EU launches bid to double venture capital funding for high tech start-ups

10 Apr 2018 | News

New investment vehicle seeded with €410M of public money aims to attract pension funds and sovereign wealth funds to back early-stage companies and help them reach €1B ‘unicorn’ status in Europe

EU commissioners Jyrki Katainen, Elżbieta Bieńkowska and Carlos Moedas. Photo: European Commission

The European Commission has named six fund managers to run VentureEU, a new investment vehicle set up to attract capital to promising technology companies, with the aim of keeping them in Europe, rather than reaching €1 billion valuations in the US or elsewhere.  

Aberdeen Standard Investments, Axon Partners Group, Isomer Capital, LGT, Lombard Odier Asset Management and Schroder Adveq will register their new funds in Luxembourg, the largest hub for investment funds in the world after the US. The location allows EU officials to Brexit-proof the scheme, since London-based Isomer Capital would otherwise not be certain of retaining access to EU money when the UK leaves next year.

With seed capital of €410 million from the EU common budget, the six new funds have a brief to raise up to €2.1 billion in public and private investment, which the EU says should eventually build to €6.5 billion.

The EU contribution will draw money from Horizon 2020, the European Fund for Strategic Investments, COSME and the EIF. 

The six investors will put money into a selection of VC funds that have investments in at least four European countries, creating so-called fund-of-funds.

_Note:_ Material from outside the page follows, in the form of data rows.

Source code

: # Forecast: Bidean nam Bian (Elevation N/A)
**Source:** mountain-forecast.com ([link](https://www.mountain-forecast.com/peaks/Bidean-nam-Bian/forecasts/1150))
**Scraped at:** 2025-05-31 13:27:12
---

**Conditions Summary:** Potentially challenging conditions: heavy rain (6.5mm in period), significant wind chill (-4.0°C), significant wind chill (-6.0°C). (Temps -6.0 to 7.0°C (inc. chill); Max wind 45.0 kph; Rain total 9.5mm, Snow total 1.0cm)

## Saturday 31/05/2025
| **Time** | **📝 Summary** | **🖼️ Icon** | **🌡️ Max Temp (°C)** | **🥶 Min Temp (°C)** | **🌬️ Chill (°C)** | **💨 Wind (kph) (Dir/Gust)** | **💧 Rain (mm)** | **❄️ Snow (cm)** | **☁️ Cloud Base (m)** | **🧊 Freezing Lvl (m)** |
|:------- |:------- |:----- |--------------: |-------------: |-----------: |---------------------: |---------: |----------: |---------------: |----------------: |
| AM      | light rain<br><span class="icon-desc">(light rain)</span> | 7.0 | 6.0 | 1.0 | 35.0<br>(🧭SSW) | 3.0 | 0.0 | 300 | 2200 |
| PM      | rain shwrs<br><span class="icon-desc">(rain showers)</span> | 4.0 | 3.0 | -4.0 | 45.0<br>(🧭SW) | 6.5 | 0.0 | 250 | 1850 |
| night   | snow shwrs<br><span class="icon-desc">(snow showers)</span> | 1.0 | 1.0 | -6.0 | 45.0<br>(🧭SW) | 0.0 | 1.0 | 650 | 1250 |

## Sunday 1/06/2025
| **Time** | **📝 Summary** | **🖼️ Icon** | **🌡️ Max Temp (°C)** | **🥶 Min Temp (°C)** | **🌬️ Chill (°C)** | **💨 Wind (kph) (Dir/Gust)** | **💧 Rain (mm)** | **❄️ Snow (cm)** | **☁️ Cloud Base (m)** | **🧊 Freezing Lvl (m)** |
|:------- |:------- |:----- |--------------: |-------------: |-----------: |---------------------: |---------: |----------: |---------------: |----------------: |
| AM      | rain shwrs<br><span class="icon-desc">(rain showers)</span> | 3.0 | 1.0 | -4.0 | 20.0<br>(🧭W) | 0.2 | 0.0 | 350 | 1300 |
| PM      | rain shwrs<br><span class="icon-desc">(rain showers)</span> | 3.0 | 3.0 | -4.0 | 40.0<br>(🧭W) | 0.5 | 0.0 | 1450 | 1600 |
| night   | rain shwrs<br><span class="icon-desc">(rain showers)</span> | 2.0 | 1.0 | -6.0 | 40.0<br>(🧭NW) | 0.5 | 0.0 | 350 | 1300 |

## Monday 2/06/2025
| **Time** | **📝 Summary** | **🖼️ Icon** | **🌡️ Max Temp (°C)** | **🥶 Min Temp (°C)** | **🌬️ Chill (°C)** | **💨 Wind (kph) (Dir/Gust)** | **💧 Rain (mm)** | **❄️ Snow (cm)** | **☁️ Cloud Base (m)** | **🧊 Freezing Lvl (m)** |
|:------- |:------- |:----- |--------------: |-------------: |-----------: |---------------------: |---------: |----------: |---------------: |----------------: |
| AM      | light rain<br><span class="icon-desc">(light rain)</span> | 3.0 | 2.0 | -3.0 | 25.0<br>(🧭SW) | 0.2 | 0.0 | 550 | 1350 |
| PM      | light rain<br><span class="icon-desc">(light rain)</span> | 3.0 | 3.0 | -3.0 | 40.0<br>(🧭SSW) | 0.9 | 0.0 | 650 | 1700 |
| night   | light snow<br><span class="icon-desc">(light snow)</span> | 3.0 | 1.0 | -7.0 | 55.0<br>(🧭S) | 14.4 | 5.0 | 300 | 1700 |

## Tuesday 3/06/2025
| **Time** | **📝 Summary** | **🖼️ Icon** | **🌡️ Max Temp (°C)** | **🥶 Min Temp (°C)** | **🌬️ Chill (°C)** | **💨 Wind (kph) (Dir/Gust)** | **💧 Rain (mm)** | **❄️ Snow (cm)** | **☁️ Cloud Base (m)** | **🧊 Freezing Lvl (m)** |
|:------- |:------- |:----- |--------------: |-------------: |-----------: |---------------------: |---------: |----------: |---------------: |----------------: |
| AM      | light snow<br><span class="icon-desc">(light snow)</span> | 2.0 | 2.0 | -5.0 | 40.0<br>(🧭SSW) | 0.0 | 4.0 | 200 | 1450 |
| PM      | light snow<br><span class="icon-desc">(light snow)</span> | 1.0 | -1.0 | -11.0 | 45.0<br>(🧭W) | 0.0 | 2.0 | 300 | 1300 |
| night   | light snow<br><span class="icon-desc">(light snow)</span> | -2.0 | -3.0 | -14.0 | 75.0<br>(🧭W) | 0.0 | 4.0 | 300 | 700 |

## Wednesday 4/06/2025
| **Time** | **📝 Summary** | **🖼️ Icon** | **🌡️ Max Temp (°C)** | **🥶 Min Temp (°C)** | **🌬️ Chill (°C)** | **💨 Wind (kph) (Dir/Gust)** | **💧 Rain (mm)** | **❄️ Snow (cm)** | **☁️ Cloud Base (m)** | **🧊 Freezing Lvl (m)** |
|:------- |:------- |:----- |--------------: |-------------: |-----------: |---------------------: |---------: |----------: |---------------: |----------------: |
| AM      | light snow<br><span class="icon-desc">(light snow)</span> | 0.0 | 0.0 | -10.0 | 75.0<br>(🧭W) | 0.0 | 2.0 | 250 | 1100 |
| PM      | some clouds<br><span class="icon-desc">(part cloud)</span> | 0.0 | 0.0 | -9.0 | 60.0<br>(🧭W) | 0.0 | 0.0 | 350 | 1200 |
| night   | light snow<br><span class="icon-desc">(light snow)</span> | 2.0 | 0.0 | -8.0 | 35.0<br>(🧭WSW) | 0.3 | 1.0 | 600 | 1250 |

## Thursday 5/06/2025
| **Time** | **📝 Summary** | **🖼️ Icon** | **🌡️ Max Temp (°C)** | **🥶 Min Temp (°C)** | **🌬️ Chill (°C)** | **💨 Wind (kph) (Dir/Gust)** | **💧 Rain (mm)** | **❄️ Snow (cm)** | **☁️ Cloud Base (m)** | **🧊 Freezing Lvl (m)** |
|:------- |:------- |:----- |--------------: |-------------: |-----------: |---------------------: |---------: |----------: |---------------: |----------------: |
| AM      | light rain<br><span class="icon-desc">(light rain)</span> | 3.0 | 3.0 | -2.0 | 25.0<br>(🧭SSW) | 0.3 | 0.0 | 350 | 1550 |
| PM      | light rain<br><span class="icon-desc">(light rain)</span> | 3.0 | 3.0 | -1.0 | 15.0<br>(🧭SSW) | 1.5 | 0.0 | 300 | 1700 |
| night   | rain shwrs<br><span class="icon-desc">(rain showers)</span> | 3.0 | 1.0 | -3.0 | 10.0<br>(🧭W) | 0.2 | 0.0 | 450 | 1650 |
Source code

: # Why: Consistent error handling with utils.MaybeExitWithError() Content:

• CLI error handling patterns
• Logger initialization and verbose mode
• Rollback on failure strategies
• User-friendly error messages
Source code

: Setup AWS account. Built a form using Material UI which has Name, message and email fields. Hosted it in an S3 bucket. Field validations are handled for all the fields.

These investee funds will in turn sink money into a range of start-ups and bigger companies – the Commission is targeting at least 1,500 – in sectors such as information and communications technology, life sciences and energy.

Europe’s biggest VC player, the European Investment Fund, which invests with member states’ money, will be overall coordinator.

The goal is to double VC funds across Europe and make them more attractive to pension funds, sovereign wealth funds and academic endowments, which often see venture capital as too risky and growing private companies to €1 billion unicorn status as requiring long term commitments.

The scheme was first suggested by research commissioner Carlos Moedas in 2015. Now, buoyed by the money-raising success of the Juncker Plan, the EU hopes to repeat the trick in Europe’s meagre VC market.

“The pool of venture capital in Europe is too small. We are losing potential unicorns,” said Elżbieta Bieńkowska, commissioner for internal market and industry.

There are 20 private companies valued at US$ 1 billion or more in Europe, while there are 106 in the US and 50 in China.

In 2016, venture capitalists invested about €6.5 billion in the EU compared to €39.4 billion in the US.

The average fund in Europe is around €56 million, while in the US, it is three times this amount. Funds need to be able to raise at least €150 million to attract large private investors, according to InvestEU, an association representing European investors.

Catching up with US

Expecting the private sector to grow the pool of venture capital on its own does not work, according to the EU. “It has not been [mobilising money]. Since 2008, private sector investors have slashed their VC investments in both relative and absolute terms.”

Over the same time, government agencies have more than doubled their investments in VC funds. When the government puts money in first this is generally seen as a good deal for the private sector, which is more likely to follow with its own cash.

Europe’s 800-odd VC funds are also heavily concentrated, with the Commission’s analysis showing that around 90 per cent of all EU venture capital is raised in eight countries: the UK, Germany, France, Sweden, the Netherlands, Finland, Belgium and Spain. The UK alone accounts for about one-third of Europe's VC activity.

The Commission cannot say to what extent the new scheme will benefit the other 20 member states, preferring to set money targets over investments per country.

“It will have an impact,” said an EU official. “It’s just hard to say how much.”